- [Task directions]: Output exactly the lines between the one holding "## 🔐 セキュリティ" and the last line of the data below, both of those lines included.

Stored data:

● ● ● ● ●

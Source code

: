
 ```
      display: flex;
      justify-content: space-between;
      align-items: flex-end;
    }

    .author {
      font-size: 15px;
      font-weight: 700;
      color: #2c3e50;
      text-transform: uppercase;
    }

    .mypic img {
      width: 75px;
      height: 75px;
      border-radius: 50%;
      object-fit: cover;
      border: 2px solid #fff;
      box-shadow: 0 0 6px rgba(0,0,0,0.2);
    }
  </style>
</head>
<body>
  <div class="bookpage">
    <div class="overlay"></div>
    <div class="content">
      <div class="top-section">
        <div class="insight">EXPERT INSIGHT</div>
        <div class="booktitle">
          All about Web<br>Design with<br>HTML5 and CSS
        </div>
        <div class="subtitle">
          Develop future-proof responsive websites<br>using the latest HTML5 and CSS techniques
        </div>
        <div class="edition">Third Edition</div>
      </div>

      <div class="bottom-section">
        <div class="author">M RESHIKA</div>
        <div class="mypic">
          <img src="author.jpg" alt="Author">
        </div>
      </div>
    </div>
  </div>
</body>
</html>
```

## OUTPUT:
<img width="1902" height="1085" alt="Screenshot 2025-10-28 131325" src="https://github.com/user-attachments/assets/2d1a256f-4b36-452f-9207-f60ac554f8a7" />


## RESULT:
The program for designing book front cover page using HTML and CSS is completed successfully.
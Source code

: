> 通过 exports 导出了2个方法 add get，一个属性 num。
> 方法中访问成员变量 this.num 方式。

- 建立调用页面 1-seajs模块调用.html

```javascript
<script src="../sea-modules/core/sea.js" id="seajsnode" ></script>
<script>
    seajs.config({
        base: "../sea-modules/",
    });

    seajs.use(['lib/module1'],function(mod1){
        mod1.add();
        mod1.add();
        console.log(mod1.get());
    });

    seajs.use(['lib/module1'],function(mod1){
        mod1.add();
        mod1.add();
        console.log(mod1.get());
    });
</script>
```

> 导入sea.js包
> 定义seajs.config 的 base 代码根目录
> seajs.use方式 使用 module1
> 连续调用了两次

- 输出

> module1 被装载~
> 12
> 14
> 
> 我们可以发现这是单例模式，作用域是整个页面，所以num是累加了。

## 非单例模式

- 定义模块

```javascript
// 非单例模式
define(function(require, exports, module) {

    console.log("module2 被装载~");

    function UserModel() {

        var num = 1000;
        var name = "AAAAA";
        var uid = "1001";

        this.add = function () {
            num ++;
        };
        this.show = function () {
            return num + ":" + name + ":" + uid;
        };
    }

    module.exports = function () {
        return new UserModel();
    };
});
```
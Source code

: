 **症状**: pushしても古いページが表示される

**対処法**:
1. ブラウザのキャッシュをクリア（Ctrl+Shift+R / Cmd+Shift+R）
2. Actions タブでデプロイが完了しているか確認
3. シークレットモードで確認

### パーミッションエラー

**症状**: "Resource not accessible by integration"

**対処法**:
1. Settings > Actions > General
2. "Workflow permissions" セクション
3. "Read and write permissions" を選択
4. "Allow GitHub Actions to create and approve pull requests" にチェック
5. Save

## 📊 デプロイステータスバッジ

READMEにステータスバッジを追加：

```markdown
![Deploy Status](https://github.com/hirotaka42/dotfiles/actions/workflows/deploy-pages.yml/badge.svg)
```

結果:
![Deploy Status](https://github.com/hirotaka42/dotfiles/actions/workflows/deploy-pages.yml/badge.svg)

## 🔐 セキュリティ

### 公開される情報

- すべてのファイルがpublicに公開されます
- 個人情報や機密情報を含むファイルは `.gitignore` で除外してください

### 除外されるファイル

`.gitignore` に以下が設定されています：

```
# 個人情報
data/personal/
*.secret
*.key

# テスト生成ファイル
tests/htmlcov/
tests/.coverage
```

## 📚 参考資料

● ● ● ● ●

- [Answer box]:
## 🔐 セキュリティ

### 公開される情報

- すべてのファイルがpublicに公開されます
- 個人情報や機密情報を含むファイルは `.gitignore` で除外してください

### 除外されるファイル

`.gitignore` に以下が設定されています：

```
# 個人情報
data/personal/
*.secret
*.key

# テスト生成ファイル
tests/htmlcov/
tests/.coverage
```

## 📚 参考資料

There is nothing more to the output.